WHAT IS NEEDED: Would you return every line of the listing below that has "components" in it?
───── RECORDED INFORMATION ─────
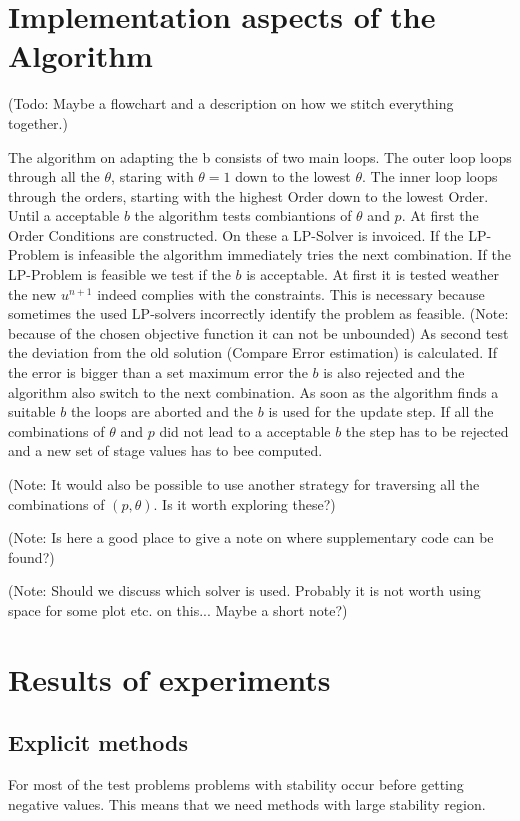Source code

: \documentclass{article}
\begin{document}
\section{Implementation aspects of the Algorithm}

(Todo: Maybe a flowchart and a description on how we stitch everything together.) 

The algorithm on adapting the b consists of two main loops. The outer loop loops through all the $\theta$, staring with $\theta = 1$ down to the lowest $\theta$. The inner loop loops through the orders, starting with the highest Order down to the lowest Order. 
Until a acceptable $b$ the algorithm tests combiantions of $\theta$ and $p$. At first the Order Conditions are constructed. On these a LP-Solver is invoiced. If the LP-Problem is infeasible the algorithm immediately tries the next combination. If the LP-Problem is feasible we test if the $b$ is acceptable. At first it is tested weather the new $u^{n+1}$ indeed complies with the constraints. This is necessary because sometimes the used LP-solvers incorrectly identify the problem as feasible. (Note: because of the chosen objective function it can not be unbounded) As second test the deviation from the old solution (Compare Error estimation) is calculated. If the error is bigger than a set maximum error the $b$ is also rejected and the algorithm also switch to the next combination.
As soon as the algorithm finds a suitable $b$ the loops are aborted and the $b$ is used for the update step.
If all the combinations of $\theta$ and $p$ did not lead to a acceptable $b$ the step has to be rejected and a new set of stage values has to bee computed.

(Note: It would also be possible to use another strategy for traversing all the combinations of $(p,\theta)$. Is it worth exploring these?)

(Note: Is here a good place to give a note on where supplementary code can be found?)

(Note: Should we discuss which solver is used. Probably it is not worth using space for some plot etc. on this... Maybe a short note?)

 

\section{Results of experiments}
\subsection{Explicit methods}
For most of the test problems problems with stability occur before getting negative values. This means that we need methods with large stability region.
\end{document}
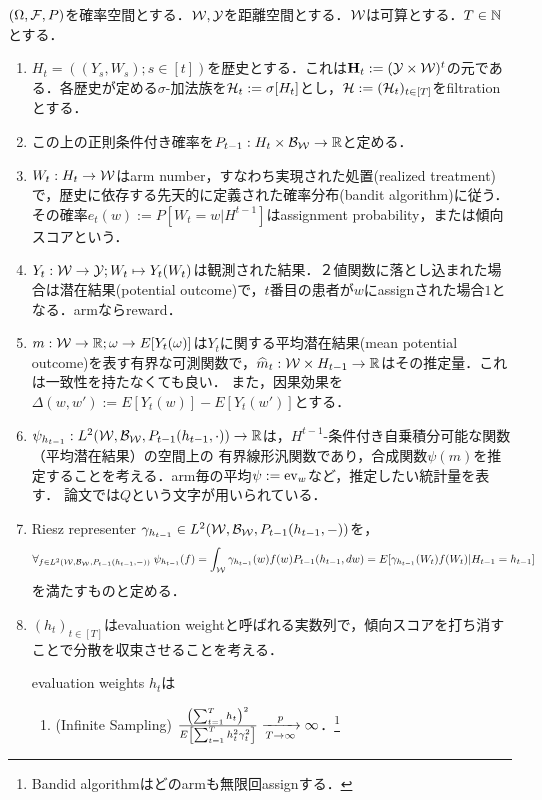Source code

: \documentclass[uplatex,dvipdfmx]{jsreport}
\begin{document}
\begin{definition}
    $(\Omega,\mathcal{F},P)$を確率空間とする．$\mathcal{W},\mathcal{Y}$を距離空間とする．$\mathcal{W}$は可算とする．$T\in\mathbb{N}$とする．
    \begin{enumerate}
        \item $H_t=((Y_s,W_s);s\in [t])$を歴史とする．これは$\mathbf{H}_t:=(\mathcal{Y}\times\mathcal{W})^t$の元である．各歴史が定める$\sigma$-加法族を$\mathcal{H}_t:=\sigma[H_t]$とし，$\mathcal{H}:=(\mathcal{H}_t)_{t\in[T]}$をfiltrationとする．
        \item この上の正則条件付き確率を$P_{t-1}:H_t\times\mathcal{B}_{\mathcal{W}}\to\mathbb{R}$と定める．
        \item $W_t:H_t\to\mathcal{W}$はarm number，すなわち実現された処置(realized treatment)で，歴史に依存する先天的に定義された確率分布(bandit algorithm)に従う．
        その確率$e_t(w):=P[W_t=w|H^{t-1}]$はassignment probability，または傾向スコアという．
        \item $Y_t:\mathcal{W}\to\mathcal{Y};W_t\mapsto Y_t(W_t)$は観測された結果．２値関数に落とし込まれた場合は潜在結果(potential outcome)で，$t$番目の患者が$w$にassignされた場合$1$となる．armならreward．
        \item $m:\mathcal{W}\to\mathbb{R};\omega\to E[Y_t(\omega)]$は$Y_t$に関する平均潜在結果(mean potential outcome)を表す有界な可測関数で，$\widehat{m}_t:\mathcal{W}\times H_{t-1}\to\mathbb{R}$はその推定量．これは一致性を持たなくても良い．
        また，因果効果を$\Delta(w,w'):=E[Y_t(w)]-E[Y_t(w')]$とする．
        \item $\psi_{h_{t-1}}:L^2(\mathcal{W},\mathcal{B}_{\mathcal{W}},P_{t-1}(h_{t-1},\cdot))\to\mathbb{R}$は，$H^{t-1}$-条件付き自乗積分可能な関数（平均潜在結果）の空間上の
        有界線形汎関数であり，合成関数$\psi(m)$を推定することを考える．arm毎の平均$\psi:=\mathrm{ev}_w$など，推定したい統計量を表す．
        論文\cite{Policy Evaluation}では$Q$という文字が用いられている．
        \item Riesz representer $\gamma_{h_{t-1}}\in L^2(\mathcal{W},\mathcal{B}_{\mathcal{W}},P_{t-1}(h_{t-1},-))$を，
        \[\forall_{f\in L^2(\mathcal{W},\mathcal{B}_{\mathcal{W}},P_{t-1}(h_{t-1},-))}\;\psi_{h_{t-1}}(f)=\int_{\mathcal{W}}\gamma_{h_{t-1}}(w)f(w)P_{t-1}(h_{t-1},dw)=E[\gamma_{h_{t-1}}(W_t)f(W_t)|H_{t-1}=h_{t-1}]\]
        を満たすものと定める．
        \item $(h_t)_{t\in[T]}$はevaluation weightと呼ばれる実数列で，傾向スコアを打ち消すことで分散を収束させることを考える．
        \begin{axiom}\label{axiom-adaptive-weights}
            evaluation weights $h_t$は
            \begin{enumerate}
                \item (Infinite Sampling) $\frac{\left(\sum^T_{t=1}h_t\right)^2}{E\left[\sum^T_{t=1}h_t^2\gamma_t^2\right]}\xrightarrow[T\to\infty]{p}\infty$．\footnote{Bandid algorithmはどのarmも無限回assignする．}

\end{enumerate}
\end{axiom}
\end{enumerate}
\end{definition}
\end{document}
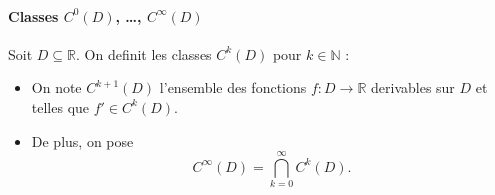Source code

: \paragraph{Classes $C^{0}(D)$, \dots, $C^{\infty}(D)$}
\begin{definition}
Soit $D\subseteq \mathbb{R}$. On definit les classes $C^{k}(D)$ pour $k\in \mathbb{N}$ :
\begin{itemize}
\item On note $C^{k+1}(D)$ l'ensemble des fonctions $f:D\to \mathbb{R}$ derivables sur $D$ et telles que $f'\in C^{k}(D)$.
\item De plus, on pose
$$
C^{\infty}(D)=\bigcap _{k=0}^{\infty} C^{k}(D).
$$
\end{itemize}
\end{definition}
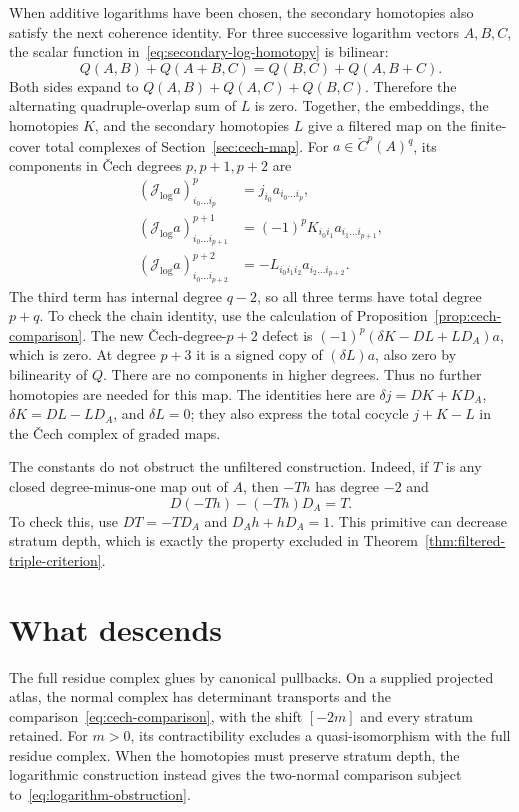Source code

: When additive logarithms have been chosen, the secondary homotopies also satisfy the next coherence identity.
For three successive logarithm vectors $A,B,C$, the scalar function in~\eqref{eq:secondary-log-homotopy} is bilinear:
\[
Q(A,B)+Q(A+B,C)=Q(B,C)+Q(A,B+C).
\]
Both sides expand to $Q(A,B)+Q(A,C)+Q(B,C)$.
Therefore the alternating quadruple-overlap sum of $L$ is zero.
Together, the embeddings, the homotopies $K$, and the secondary homotopies $L$
give a filtered map on the finite-cover total complexes of Section~\ref{sec:cech-map}.
For $a\in\check C^p(A)^q$, its components in \v Cech degrees $p,p+1,p+2$ are
\begin{align*}
(\mathcal J_{\log}a)^p_{i_0\ldots i_p}
&=j_{i_0}a_{i_0\ldots i_p},\\
(\mathcal J_{\log}a)^{p+1}_{i_0\ldots i_{p+1}}
&=(-1)^pK_{i_0i_1}a_{i_1\ldots i_{p+1}},\\
(\mathcal J_{\log}a)^{p+2}_{i_0\ldots i_{p+2}}
&=-L_{i_0i_1i_2}a_{i_2\ldots i_{p+2}}.
\end{align*}
The third term has internal degree $q-2$, so all three terms have total degree $p+q$.
To check the chain identity, use the calculation of Proposition~\ref{prop:cech-comparison}.
The new \v Cech-degree-$p+2$ defect is
$(-1)^p(\delta K-DL+LD_A)a$, which is zero.
At degree $p+3$ it is a signed copy of $(\delta L)a$, also zero by bilinearity of $Q$.
There are no components in higher degrees.
Thus no further homotopies are needed for this map.
The identities here are $\delta j=DK+KD_A$, $\delta K=DL-LD_A$, and $\delta L=0$;
they also express the total cocycle $j+K-L$ in the \v Cech complex of graded maps.

The constants do not obstruct the unfiltered construction.
Indeed, if $T$ is any closed degree-minus-one map out of $A$, then $-Th$ has degree $-2$ and
\[
D(-Th)-(-Th)D_A=T.
\]
To check this, use $DT=-TD_A$ and $D_Ah+hD_A=1$.
This primitive can decrease stratum depth, which is exactly the property excluded in Theorem~\ref{thm:filtered-triple-criterion}.

\section{What descends}
\label{sec:consumer-map}

The full residue complex glues by canonical pullbacks.
On a supplied projected atlas, the normal complex has determinant transports and the comparison~\eqref{eq:cech-comparison},
with the shift $[-2m]$ and every stratum retained.
For $m>0$, its contractibility excludes a quasi-isomorphism with the full residue complex.
When the homotopies must preserve stratum depth, the logarithmic construction instead gives the two-normal comparison
subject to~\eqref{eq:logarithm-obstruction}.

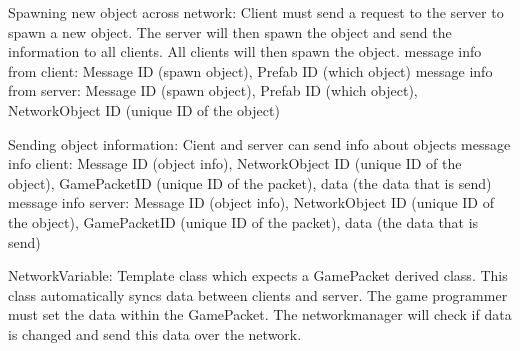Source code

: Spawning new object across network:
Client must send a request to the server to spawn a new object. The server will then spawn the object and send the information to all clients. All clients will then spawn the object.
message info from client: Message ID (spawn object), Prefab ID (which object)
message info from server: Message ID (spawn object), Prefab ID (which object), NetworkObject ID (unique ID of the object)

Sending object information:
Cient and server can send info about objects
message info client: Message ID (object info), NetworkObject ID (unique ID of the object), GamePacketID (unique ID of the packet), data (the data that is send)
message info server: Message ID (object info), NetworkObject ID (unique ID of the object), GamePacketID (unique ID of the packet), data (the data that is send)

NetworkVariable:
Template class which expects a GamePacket derived class. This class automatically syncs data between clients and server. The game programmer must set the data within the GamePacket. The networkmanager will check if data is changed and send this data over the network.
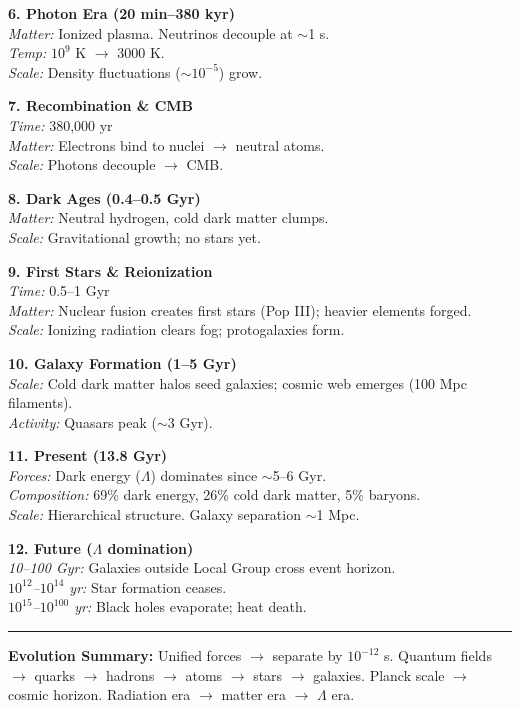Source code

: \begin{center}
\begin{tcolorbox}
\begin{multicols}{2}
\textbf{6. Photon Era (20 min–380 kyr)}\\
\textit{Matter:} Ionized plasma. Neutrinos decouple at $\sim$1 s.\\
\textit{Temp:} $10^9$ K $\rightarrow$ 3000 K.\\
\textit{Scale:} Density fluctuations ($\sim10^{-5}$) grow.

\columnbreak

\textbf{7. Recombination \& CMB}\\
\textit{Time:} 380,000 yr\\
\textit{Matter:} Electrons bind to nuclei $\rightarrow$ neutral atoms.\\
\textit{Scale:} Photons decouple $\rightarrow$ CMB.

\textbf{8. Dark Ages (0.4–0.5 Gyr)}\\
\textit{Matter:} Neutral hydrogen, cold dark matter clumps.\\
\textit{Scale:} Gravitational growth; no stars yet.

\textbf{9. First Stars \& Reionization}\\
\textit{Time:} 0.5–1 Gyr\\
\textit{Matter:} Nuclear fusion creates first stars (Pop III); heavier elements forged.\\
\textit{Scale:} Ionizing radiation clears fog; protogalaxies form.

\textbf{10. Galaxy Formation (1–5 Gyr)}\\
\textit{Scale:} Cold dark matter halos seed galaxies; cosmic web emerges (100 Mpc filaments).\\
\textit{Activity:} Quasars peak ($\sim$3 Gyr).

\textbf{11. Present (13.8 Gyr)}\\
\textit{Forces:} Dark energy ($\Lambda$) dominates since $\sim$5–6 Gyr.\\
\textit{Composition:} 69\% dark energy, 26\% cold dark matter, 5\% baryons.\\
\textit{Scale:} Hierarchical structure. Galaxy separation $\sim$1 Mpc.

\textbf{12. Future ($\Lambda$ domination)}\\
\textit{10–100 Gyr:} Galaxies outside Local Group cross event horizon.\\
\textit{$10^{12}$–$10^{14}$ yr:} Star formation ceases.\\
\textit{$10^{15}$–$10^{100}$ yr:} Black holes evaporate; heat death.

\end{multicols}

\vspace{4pt}
\hrule
\vspace{4pt}
{\footnotesize\textbf{Evolution Summary:} Unified forces $\rightarrow$ separate by $10^{-12}$ s. Quantum fields $\rightarrow$ quarks $\rightarrow$ hadrons $\rightarrow$ atoms $\rightarrow$ stars $\rightarrow$ galaxies. Planck scale $\rightarrow$ cosmic horizon. Radiation era $\rightarrow$ matter era $\rightarrow$ $\Lambda$ era.}

\end{tcolorbox}
\end{center}
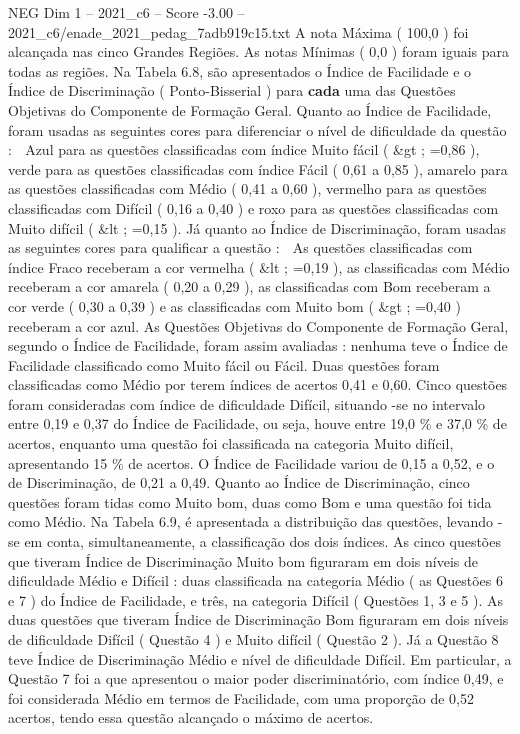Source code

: \begin{textsample}{NEG Dim 1 – 2021\_c6 – Score -3.00 – 2021\_c6/enade\_2021\_pedag\_7adb919c15.txt}
A nota Máxima ( 100,0 ) foi alcançada nas cinco Grandes Regiões.
As notas Mínimas ( 0,0 ) foram iguais para todas as regiões.
Na Tabela 6.8, são apresentados o Índice de Facilidade e o Índice de Discriminação ( Ponto-Bisserial ) para \textbf{cada} uma das Questões Objetivas do Componente de Formação Geral.
Quanto ao Índice de Facilidade, foram usadas as seguintes cores para diferenciar o nível de dificuldade da questão :  Azul para as questões classificadas com índice Muito fácil ( \&gt ; =0,86 ), verde para as questões classificadas com índice Fácil ( 0,61 a 0,85 ), amarelo para as questões classificadas com Médio ( 0,41 a 0,60 ), vermelho para as questões classificadas com Difícil ( 0,16 a 0,40 ) e roxo para as questões classificadas com Muito difícil ( \&lt ; =0,15 ).
Já quanto ao Índice de Discriminação, foram usadas as seguintes cores para qualificar a questão :  As questões classificadas com índice Fraco receberam a cor vermelha ( \&lt ; =0,19 ), as classificadas com Médio receberam a cor amarela ( 0,20 a 0,29 ), as classificadas com Bom receberam a cor verde ( 0,30 a 0,39 ) e as classificadas com Muito bom ( \&gt ; =0,40 ) receberam a cor azul.
As Questões Objetivas do Componente de Formação Geral, segundo o Índice de Facilidade, foram assim avaliadas : nenhuma teve o Índice de Facilidade classificado como Muito fácil ou Fácil.
Duas questões foram classificadas como Médio por terem índices de acertos 0,41 e 0,60.
Cinco questões foram consideradas com índice de dificuldade Difícil, situando -se no intervalo entre 0,19 e 0,37 do Índice de Facilidade, ou seja, houve entre 19,0 \% e 37,0 \% de acertos, enquanto uma questão foi classificada na categoria Muito difícil, apresentando 15 \% de acertos.
O Índice de Facilidade variou de 0,15 a 0,52, e o de Discriminação, de 0,21 a 0,49.
Quanto ao Índice de Discriminação, cinco questões foram tidas como Muito bom, duas como Bom e uma questão foi tida como Médio.
Na Tabela 6.9, é apresentada a distribuição das questões, levando -se em conta, simultaneamente, a classificação dos dois índices.
As cinco questões que tiveram Índice de Discriminação Muito bom figuraram em dois níveis de dificuldade Médio e Difícil : duas classificada na categoria Médio ( as Questões 6 e 7 ) do Índice de Facilidade, e três, na categoria Difícil ( Questões 1, 3 e 5 ).
As duas questões que tiveram Índice de Discriminação Bom figuraram em dois níveis de dificuldade Difícil ( Questão 4 ) e Muito difícil ( Questão 2 ).
Já a Questão 8 teve Índice de Discriminação Médio e nível de dificuldade Difícil.
Em particular, a Questão 7 foi a que apresentou o maior poder discriminatório, com índice 0,49, e foi considerada Médio em termos de Facilidade, com uma proporção de 0,52 acertos, tendo essa questão alcançado o máximo de acertos.

\end{textsample}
─────
EXPECTED ANSWER:
For $a\in\check C^p(A)^q$, its components in \v Cech degrees $p,p+1,p+2$ are
There are no components in higher degrees.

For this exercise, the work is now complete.